Leveraging new features in Drill 1.2 – ANSI SQL Analytic/Window functions
Today we are very excited to announce the latest version of Apache Drill, 1.2,) as part of the MapR distribution. Drill 1.2 packages for MapR can be downloaded http://doc.mapr.com/display/MapR/Apache+Drill+on+MapR
You can experiment with the release using MapR sandbox and various hands on tutorials at https://www.mapr.com/products/mapr-sandbox-hadoop/download-sandbox-drill
Apache Drill has been gaining significant user adoption and community momentum since its initial Beta availability (Sep’14). Numerous customers have deployed and using Drill in production and they are finding Drill immensely valuable in their environments with a variety of use cases such as Data exploration, Adhoc queries/BI on Hadoop Data lake and JSON data analytics.
The generally available version of Drill, 1.0 was released in May’15 followed by Drill 1.1 in early July’15. Each of these releases add significant new features to Drill’s interactive self service data exploration and adhoc SQL query capabilities and making it enterprise ready in terms of scale and manageability. Drill 1.2 extends on the foundation and raises the bar with advanced SQL support, deeper Hive integration and performance enhancements. Drill 1.2 includes over ~250 bug fixes and several new enhancements including the following.
- New ANSI SQL Analytic/Window functions – Lead/Lag, First_Value/Last_Value, NTile
- Optimized read capabilities on Hive tables
- Support for multiple Hive versions
- Metadata caching to improve query performance on large # parquet files
- Improved rowkey pushdown to HBase/MapR-DB tables
- Drill web UI security
- Drop table command
- Memory handling improvements
In this blog post, I would like to briefly introduce the new analytics capabilities added to Drill namely ANSI SQL compliant Analytic and Window functions and how to get started with these. SQL window functions in Drill include support for PARTITION BY and OVER clauses, variety of aggregated window functions for Sum, Max, Min, Count, Avg and analytic functions such as First_Value, Last_Value, Lead, Lag, NTile, Row_Number, Rank. Window functions are highly versatile and let users cut down on the joins, subqueries, explicit cursors that need to be written and fit naturally to solve a variety of use cases without a lot of coding effort.

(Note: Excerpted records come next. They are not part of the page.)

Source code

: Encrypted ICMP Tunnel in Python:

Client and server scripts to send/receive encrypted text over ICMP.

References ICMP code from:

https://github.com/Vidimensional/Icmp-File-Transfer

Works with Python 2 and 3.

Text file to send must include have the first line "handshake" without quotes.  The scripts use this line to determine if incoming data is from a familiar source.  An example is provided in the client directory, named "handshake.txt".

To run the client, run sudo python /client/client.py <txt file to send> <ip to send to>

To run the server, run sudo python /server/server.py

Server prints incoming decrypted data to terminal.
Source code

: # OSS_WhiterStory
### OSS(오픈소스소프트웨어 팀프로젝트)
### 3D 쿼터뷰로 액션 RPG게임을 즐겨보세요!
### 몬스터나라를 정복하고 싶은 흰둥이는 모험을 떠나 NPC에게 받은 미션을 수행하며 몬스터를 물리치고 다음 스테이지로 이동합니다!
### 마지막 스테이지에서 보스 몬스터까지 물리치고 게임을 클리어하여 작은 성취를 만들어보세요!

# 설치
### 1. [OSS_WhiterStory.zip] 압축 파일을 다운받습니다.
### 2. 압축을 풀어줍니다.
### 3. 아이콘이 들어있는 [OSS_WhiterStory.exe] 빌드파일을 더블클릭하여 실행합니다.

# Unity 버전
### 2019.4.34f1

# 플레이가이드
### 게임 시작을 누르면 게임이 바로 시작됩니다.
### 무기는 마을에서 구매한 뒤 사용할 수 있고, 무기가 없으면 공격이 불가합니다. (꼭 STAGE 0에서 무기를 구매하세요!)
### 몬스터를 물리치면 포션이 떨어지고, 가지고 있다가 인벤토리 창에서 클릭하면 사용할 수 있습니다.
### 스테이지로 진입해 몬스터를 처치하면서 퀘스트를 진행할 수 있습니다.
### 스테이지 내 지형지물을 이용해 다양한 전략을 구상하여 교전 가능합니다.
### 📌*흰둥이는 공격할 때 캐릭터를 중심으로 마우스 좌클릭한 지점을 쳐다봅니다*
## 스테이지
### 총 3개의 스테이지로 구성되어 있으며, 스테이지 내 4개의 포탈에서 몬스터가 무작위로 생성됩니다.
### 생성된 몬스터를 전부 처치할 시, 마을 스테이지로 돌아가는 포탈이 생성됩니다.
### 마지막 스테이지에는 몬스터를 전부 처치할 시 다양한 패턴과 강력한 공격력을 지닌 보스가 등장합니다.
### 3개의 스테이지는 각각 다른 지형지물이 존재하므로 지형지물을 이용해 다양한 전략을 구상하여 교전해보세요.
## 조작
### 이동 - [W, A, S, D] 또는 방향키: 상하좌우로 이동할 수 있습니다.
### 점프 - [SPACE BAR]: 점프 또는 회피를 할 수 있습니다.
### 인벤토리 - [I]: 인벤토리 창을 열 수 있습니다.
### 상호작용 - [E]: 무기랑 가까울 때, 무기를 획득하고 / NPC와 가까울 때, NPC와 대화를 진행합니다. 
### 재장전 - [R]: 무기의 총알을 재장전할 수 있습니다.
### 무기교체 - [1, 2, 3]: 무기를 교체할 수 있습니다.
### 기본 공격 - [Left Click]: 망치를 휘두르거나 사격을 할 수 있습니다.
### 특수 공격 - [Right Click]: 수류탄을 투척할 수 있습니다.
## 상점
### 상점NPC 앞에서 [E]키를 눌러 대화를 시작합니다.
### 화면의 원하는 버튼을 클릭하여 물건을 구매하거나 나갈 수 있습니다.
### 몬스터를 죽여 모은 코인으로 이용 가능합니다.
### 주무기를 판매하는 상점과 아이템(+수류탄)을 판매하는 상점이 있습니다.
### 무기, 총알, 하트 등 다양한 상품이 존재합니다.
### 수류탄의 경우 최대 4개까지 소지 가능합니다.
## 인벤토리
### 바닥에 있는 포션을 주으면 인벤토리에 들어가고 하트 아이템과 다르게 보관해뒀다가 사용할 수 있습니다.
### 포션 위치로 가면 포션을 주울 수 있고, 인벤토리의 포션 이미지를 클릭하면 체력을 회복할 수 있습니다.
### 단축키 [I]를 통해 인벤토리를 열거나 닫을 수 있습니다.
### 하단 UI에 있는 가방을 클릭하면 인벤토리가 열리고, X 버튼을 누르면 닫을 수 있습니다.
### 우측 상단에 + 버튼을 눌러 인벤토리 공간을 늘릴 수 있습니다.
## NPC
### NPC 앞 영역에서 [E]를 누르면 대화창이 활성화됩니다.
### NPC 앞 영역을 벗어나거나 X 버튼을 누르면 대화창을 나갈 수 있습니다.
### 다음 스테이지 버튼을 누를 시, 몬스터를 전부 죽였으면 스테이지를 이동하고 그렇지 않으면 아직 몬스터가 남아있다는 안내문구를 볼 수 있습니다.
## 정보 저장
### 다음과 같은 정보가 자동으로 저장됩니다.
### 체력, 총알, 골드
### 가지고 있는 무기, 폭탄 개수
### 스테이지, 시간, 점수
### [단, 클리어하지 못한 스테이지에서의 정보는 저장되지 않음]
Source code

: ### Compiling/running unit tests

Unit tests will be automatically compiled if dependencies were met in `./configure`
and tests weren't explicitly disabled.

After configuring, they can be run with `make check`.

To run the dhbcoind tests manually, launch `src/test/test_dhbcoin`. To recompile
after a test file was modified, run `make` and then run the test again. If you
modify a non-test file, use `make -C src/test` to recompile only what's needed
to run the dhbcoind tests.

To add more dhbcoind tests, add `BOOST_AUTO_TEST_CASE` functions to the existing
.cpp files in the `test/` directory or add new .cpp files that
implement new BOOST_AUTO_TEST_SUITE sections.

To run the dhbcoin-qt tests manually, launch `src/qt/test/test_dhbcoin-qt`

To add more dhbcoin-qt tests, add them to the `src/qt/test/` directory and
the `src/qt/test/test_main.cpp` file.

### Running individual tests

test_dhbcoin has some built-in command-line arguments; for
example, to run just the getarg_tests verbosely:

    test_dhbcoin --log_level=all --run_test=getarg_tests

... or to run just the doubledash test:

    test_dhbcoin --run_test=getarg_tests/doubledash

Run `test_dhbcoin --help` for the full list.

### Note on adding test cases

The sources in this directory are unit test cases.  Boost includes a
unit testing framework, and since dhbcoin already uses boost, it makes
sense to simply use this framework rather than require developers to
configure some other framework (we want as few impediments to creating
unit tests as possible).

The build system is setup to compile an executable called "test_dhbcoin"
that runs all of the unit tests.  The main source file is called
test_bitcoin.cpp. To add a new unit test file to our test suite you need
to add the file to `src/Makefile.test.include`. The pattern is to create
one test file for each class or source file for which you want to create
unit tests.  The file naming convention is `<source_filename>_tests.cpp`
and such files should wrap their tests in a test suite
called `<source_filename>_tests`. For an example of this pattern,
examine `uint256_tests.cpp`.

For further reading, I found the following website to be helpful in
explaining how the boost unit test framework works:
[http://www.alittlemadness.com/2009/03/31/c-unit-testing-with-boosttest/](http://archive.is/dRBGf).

In my previous posts Turn raw data to real insights and working with highly dynamic datasets , I have demonstrated various query capabilities in Drill using a sample business reviews demo dataset by Yelp. This post continues to leverage the same dataset to showcase the analytic/window functions.
First, let us start Drill in embedded mode (can use distributed mode as well)
NRentachintala-MAC:bin nrentachintala$ ./drill-embedded Java HotSpot(TM) 64-Bit Server VM warning: ignoring option MaxPermSize=512M; support was removed in 8.0 Oct 19, 2015 9:20:03 AM org.glassfish.jersey.server.ApplicationHandler initialize INFO: Initiating Jersey application, version Jersey: 2.8 2014-04-29 01:25:26... apache drill 1.2.0 "a drill in the hand is better than two in the bush"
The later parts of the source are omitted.